Die Corona-Krise ist eine globale Herausforderung. Sie kann durch eine enge europäische und internationale Zusammenarbeit besser und effektiver bewältigt werden als durch nationale Alleingänge oder durch aufkeimenden Protektionismus. Der wirtschaftliche und soziale Zusammenhalt Europas nutzt allen. Das betrifft eine Vielzahl von Herausforderungen, nicht nur den Umgang mit dem Coronavirus. Ich denke dabei an die Stärkung der digitalen Kompetenzen, den Klimawandel, den Gesundheitssektor und nicht zu vergessen die Sicherheitsarchitektur von EU und NATO, in der Europa seine Zusammenarbeit vertiefen muss. Noch haben wir in Pandemiefragen keinen europäischen Bundesstaat mit klaren zentralen Zuständigkeiten. Vielmehr sehen wir hier ein föderales, subsidiäres Labor eines althergebrachten Europas der Vaterländer. In der Tat, wir müssen noch viel für die politische Union Europas tun!
- Ihre Vision ist die eines geeinten Europas. Doch nicht erst nach Corona wachsen die Schulden vieler Mitgliedsstaaten ins Unermessliche. Eurobonds sollen hier helfen? Ist das der richtige Weg?
Wir müssen einen Weg finden, Europa durch Solidarität zusammen zu halten, indem die EU direkte Hilfen leistet. Die jüngsten Vorschläge von Macron und Merkel zur wirtschaftlichen Erholung Europas durch einem Wiederaufbaufonds sowie die Initiativen der Kommissionspräsidentin von der Leyen sind hier wegweisend.
- Die Kohäsions- und Strukturpolitik ist eine der zentralen Politikbereiche der Europäischen Union. Kohäsion steht in der Politik für den Zusammenhalt zwischen einzelnen Staaten und Regionen. Wie könnte diese Ihrer Meinung nach verbessert werden?
Mit der Förderung des sozialen und wirtschaftlichen Zusammenhalts sollen sukzessive die bestehenden Disparitäten zwischen den Ländern der EU vermieden werden. Entstandene Ungleichgewichte im Zuge der Integrationsschritte vom Binnenmarkt über die EU-Erweiterung bis hin zur Wirtschafts- und Währungsunion gilt es zu beseitigen.

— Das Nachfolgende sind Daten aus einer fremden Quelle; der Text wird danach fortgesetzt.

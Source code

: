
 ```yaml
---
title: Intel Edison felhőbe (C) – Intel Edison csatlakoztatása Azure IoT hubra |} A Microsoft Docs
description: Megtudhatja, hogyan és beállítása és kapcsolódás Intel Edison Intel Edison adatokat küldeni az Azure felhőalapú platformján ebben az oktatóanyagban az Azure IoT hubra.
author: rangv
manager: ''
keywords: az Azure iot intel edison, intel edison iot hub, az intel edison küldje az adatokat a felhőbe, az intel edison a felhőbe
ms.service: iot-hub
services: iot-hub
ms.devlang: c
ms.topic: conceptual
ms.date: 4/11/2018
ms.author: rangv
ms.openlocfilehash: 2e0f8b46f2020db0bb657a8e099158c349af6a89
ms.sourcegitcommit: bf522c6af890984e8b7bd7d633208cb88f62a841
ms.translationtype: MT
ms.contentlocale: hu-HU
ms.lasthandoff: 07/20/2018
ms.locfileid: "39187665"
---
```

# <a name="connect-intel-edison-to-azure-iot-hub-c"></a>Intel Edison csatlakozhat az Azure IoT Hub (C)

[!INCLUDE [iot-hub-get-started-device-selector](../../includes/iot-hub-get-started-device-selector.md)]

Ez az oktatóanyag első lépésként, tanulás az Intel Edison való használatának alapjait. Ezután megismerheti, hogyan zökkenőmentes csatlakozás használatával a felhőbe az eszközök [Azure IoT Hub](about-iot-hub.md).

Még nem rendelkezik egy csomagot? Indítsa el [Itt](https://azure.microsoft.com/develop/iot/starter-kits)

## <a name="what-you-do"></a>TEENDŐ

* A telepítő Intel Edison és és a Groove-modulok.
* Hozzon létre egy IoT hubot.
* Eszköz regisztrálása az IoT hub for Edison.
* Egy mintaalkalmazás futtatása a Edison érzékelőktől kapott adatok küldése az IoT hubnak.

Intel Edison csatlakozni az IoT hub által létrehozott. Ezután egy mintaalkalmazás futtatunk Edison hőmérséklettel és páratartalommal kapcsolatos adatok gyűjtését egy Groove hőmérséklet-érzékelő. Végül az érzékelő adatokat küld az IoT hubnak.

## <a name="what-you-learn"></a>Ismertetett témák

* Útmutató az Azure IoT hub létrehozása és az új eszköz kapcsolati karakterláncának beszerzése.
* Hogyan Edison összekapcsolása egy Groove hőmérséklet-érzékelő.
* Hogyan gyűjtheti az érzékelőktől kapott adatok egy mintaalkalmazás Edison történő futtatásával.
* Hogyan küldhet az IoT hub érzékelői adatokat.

Die europäische Kohäsionspolitik verfügt über eine Reihe von strukturpolitischen Maßnahmen, die dem Grunde nach alle als Hilfe zur Selbsthilfe gedacht sind und gerade keine Transfer-Union begründen. Aktuell schaue ich mit Besorgnis auf diese Europäische Wertegemeinschaft. Ich sehe drei zentrale Bereiche, deren Stabilität höchste Aufmerksamkeit erfordern: Innere Sicherheit, Soziales und Finanzen. Es muss uns in der Einheit dieser drei europäischen Themen gelingen, die Unterschiede zwischen den verschiedenen Regionen und den Rückstand der am stärksten benachteiligten Gebiete zu verringern und dabei auf eine ausgewogene und nachhaltige Entwicklung der einzelnen Teile und des Ganzen zu achten. Der Abstand zwischen strukturschwachen und stärkeren Ländern und Regionen darf sich nicht weiter vergrößern, sonst manifestiert sich ein weiteres Mal ein Europa verschiedener Geschwindigkeiten.